But it is proper, perhaps, that I should put you on your guard against a very common error, an error, too, of great magnitude, and of the most injurious effect. It is growing more to be the opinion of our citizens, that the success of their policy depends upon the election of such or snch a person to the Presidency. Under democratic rule, the President exercises a twofold legislative power. Under Whig rule he is not supposed to exercise any such power. An ultra-democratic President regards the veto-power as unconditionally his, to be used at his good pleasure, for his own or for his party's benefit. He assumes a truly legislative position. Moreover, he thinks it politic to use as much personal influence, by giving and withholding of patronage, by the promise of aid, and by pledging himself to such or such a line of policy; and still more, by a means not rightly understood as yet by the people, the power of destroying the political character of any weak member of Congress, or any aspirant to office, by corresponding with his constituents, or through newspapers in the employment of the party-a vast and potent means of influence I say he thinks it politic to employ all these means to control elections, and create a ministerial majority in Congress, to carry out any measure of government that may seem good to himself and his friends. He will demand of his officials to be active on the eve of an election, in the support of some nameless adventurer, who has wriggled himself into favor at Washington.

Str. Stop a moment, if you please; do you mean to say that office is obtained in this free nation by intrigue, the intervention of women, bribing, and button-holding?

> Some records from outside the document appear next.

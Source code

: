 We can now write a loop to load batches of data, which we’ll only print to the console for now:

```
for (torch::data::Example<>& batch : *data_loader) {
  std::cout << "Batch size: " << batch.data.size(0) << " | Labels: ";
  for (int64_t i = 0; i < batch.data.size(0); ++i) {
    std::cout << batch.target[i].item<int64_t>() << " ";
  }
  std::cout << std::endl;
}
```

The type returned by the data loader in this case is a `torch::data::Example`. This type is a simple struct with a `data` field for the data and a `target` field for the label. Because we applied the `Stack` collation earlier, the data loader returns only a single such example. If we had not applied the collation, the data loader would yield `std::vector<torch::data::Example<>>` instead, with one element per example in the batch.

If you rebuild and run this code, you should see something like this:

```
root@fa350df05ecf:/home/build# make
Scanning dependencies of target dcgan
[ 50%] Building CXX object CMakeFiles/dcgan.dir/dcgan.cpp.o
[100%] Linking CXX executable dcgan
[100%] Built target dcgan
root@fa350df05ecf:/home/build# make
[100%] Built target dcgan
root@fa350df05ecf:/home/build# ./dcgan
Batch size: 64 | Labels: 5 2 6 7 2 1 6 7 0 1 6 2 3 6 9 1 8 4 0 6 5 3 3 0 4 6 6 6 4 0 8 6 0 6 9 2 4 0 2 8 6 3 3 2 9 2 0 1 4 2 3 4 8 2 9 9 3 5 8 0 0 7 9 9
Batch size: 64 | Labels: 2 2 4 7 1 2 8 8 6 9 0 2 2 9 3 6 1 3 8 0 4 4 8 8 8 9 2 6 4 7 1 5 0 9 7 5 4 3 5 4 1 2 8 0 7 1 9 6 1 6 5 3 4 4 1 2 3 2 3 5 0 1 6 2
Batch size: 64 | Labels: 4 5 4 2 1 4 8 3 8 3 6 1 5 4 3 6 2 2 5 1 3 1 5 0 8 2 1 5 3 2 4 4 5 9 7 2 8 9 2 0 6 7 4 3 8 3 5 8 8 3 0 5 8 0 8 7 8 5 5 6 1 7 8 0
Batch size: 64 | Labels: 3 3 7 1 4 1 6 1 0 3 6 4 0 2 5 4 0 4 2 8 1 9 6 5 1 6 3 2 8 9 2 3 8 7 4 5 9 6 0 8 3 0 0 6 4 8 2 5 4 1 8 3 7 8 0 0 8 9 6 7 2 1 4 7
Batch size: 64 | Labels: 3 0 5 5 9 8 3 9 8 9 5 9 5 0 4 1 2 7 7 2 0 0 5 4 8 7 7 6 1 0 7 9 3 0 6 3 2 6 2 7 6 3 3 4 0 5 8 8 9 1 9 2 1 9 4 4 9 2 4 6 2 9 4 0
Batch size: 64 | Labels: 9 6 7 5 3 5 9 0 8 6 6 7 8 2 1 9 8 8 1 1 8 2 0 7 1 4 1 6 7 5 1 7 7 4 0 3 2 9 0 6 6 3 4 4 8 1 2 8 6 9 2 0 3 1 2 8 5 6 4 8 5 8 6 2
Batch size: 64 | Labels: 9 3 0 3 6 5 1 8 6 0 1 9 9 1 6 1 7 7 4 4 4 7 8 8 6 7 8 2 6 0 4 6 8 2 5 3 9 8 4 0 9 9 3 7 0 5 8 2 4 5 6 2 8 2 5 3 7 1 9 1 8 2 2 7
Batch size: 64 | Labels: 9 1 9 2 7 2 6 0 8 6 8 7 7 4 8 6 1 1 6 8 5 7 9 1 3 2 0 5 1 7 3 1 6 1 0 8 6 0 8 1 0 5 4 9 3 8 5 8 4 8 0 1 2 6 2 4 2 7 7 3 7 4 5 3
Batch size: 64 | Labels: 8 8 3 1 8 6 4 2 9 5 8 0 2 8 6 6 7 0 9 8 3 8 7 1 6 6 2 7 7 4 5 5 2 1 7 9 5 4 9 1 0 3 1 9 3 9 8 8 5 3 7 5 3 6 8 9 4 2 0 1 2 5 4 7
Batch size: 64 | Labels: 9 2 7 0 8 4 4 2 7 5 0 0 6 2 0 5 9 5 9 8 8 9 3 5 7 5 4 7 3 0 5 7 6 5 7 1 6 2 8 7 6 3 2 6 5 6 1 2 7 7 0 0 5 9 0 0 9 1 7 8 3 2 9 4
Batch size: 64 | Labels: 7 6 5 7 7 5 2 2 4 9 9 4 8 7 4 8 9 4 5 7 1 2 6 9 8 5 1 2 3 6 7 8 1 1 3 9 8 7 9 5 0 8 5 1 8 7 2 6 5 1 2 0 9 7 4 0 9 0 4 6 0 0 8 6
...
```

Cil. To my sorrow, I do, sir. You

must know that we have a peculiar and very numerous class of citizens in this country, who go by the name of officeseekers. These unfortunate persons are visited for their sins with a peculiar long ing-the longing for office, if it be the most miserable starveling function in the world,-still, if it be an office under government, they long. A more singular and uncomfortable malady than this is not to be found noted in the books. It can be compared with none but that dirt-dispepsia which afflicts the negroes of the West Indies, when they long to eat dust and earth, and will even sweep the floor in order to devour the sweepings. The officedispepsia sometimes seizes upon men at middle age in the full vigor of health, and they will even throw up a good business, sell a farm, pawn their mortgages, and hypothecate their stocks, to scrape money to spend in the hotels of Washington, soliciting the miserable boon of a clerk's place, with a salary of six hundred a-year. Such instances are not rare. Sir, I am afraid you will not believe me when I tell you, that for every one of the hundred thousand persons in the pay of government, there are probably five or six who are sick of this odious malady. Thus you have at least half a million of men, and an innumerable multitude of their sympathizing friends, reduced to a condition of moral atrophy, their free-wills extinguished in that of their monstertyrant the government. Now, on the eve of a democratic election, this vast body is converted for the most part into an electioneering army: they per suade and draw over the neutrals, and so turn the scale. As a remark, by-theby, let me suggest, then, if the Whigs, who have been long out of power, should gain the next election by a bare majority, their real numbers must be enormous and embrace two-thirds of the nation at least; seeing that their adversaries, with the aid of this electioneering army, and all other means to boot, could not outvote them. But I grow tedious.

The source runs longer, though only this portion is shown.